Forever marred by his own exile and loss, Faiz penned beautifully heart wrenching poems, giving voice to the pain, anger, and resilience of Palestinians. In “Falastini Bachche Ke Liye Lori” (A Lullaby for Palestinian Children), he sings a lullaby to console (where consolation is impossible!) children orphaned by war. Poetry is an animated engagement with life, people and their varied issues. It's not a gossamer creation. It's full of gravitas. Today, Falastin or Palestine has become a poetic metaphor for the universal deprivation, depredation and ruination.

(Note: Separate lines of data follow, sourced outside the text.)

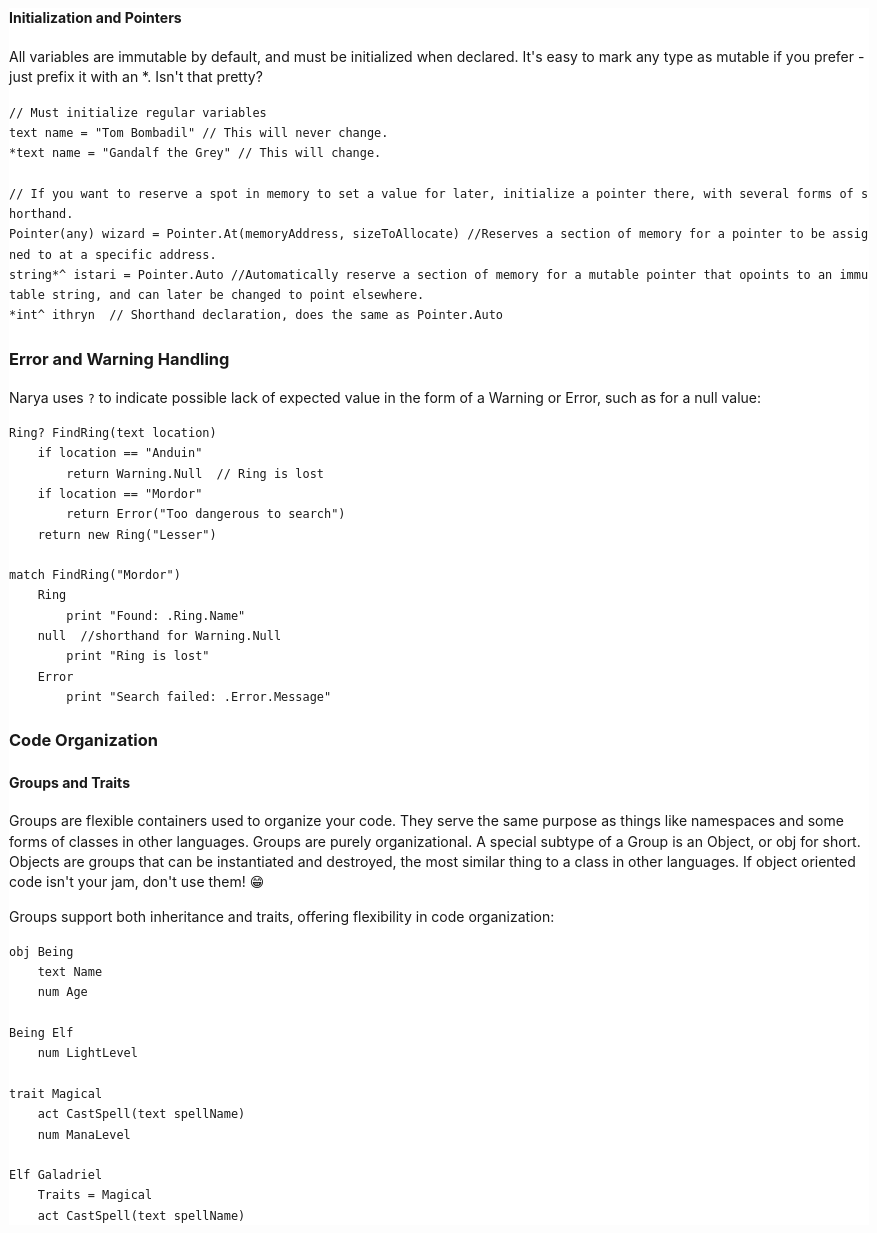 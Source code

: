 #### Initialization and Pointers
All variables are immutable by default, and must be initialized when declared. It's easy to mark any type as mutable if you prefer - just prefix it with an *. Isn't that pretty?

```narya
// Must initialize regular variables
text name = "Tom Bombadil" // This will never change.
*text name = "Gandalf the Grey" // This will change.

// If you want to reserve a spot in memory to set a value for later, initialize a pointer there, with several forms of shorthand.
Pointer(any) wizard = Pointer.At(memoryAddress, sizeToAllocate) //Reserves a section of memory for a pointer to be assigned to at a specific address.
string*^ istari = Pointer.Auto //Automatically reserve a section of memory for a mutable pointer that opoints to an immutable string, and can later be changed to point elsewhere.
*int^ ithryn  // Shorthand declaration, does the same as Pointer.Auto
```

### Error and Warning Handling

Narya uses `?` to indicate possible lack of expected value in the form of a Warning or Error, such as for a null value:

```narya
Ring? FindRing(text location)
    if location == "Anduin"
        return Warning.Null  // Ring is lost
    if location == "Mordor"
        return Error("Too dangerous to search")
    return new Ring("Lesser")

match FindRing("Mordor")
    Ring
        print "Found: .Ring.Name"
    null  //shorthand for Warning.Null
        print "Ring is lost"
    Error
        print "Search failed: .Error.Message"
```

### Code Organization

#### Groups and Traits
Groups are flexible containers used to organize your code. They serve the same purpose as things like namespaces and some forms of classes in other languages. Groups are purely organizational. A special subtype of a Group is an Object, or obj for short. Objects are groups that can be instantiated and destroyed, the most similar thing to a class in other languages. If object oriented code isn't your jam, don't use them! :grin:

Groups support both inheritance and traits, offering flexibility in code organization:

```narya
obj Being
    text Name
    num Age

Being Elf
    num LightLevel
    
trait Magical
    act CastSpell(text spellName)
    num ManaLevel

Elf Galadriel
    Traits = Magical
    act CastSpell(text spellName)
```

Poetry is a revelation. It's a satori that descends on an individual and dawns as an awakening. Poetry is a pursuit of excellence and enlightenment. Poetry is not an ivory-tower production house. It's a manifesto of ground realities. Poetry survives the times and climes. To quote Urdu and Persian poet Nashtar 'Nishapuri', " Main rahoon na rahoon, fikra nahin / Hoga meri shayari ka zikra kahin " (No matter whether I live or not / Some day, somewhere, my poetry will be read). Poetry is a balm for the weary souls. In these turbulent times, poets have a far greater role to play to assuage humanity's frayed nerves and provide a definite direction to the misguided humans. The givenness of poetry reminds us of our own givenness. We have been made to receive. Poetry reminds us that our being is given as a gracious gift and that our end is only found in the giver. To love poetry is to fall in love with life and who loves life deeply respects all lives and all creatures, big or small.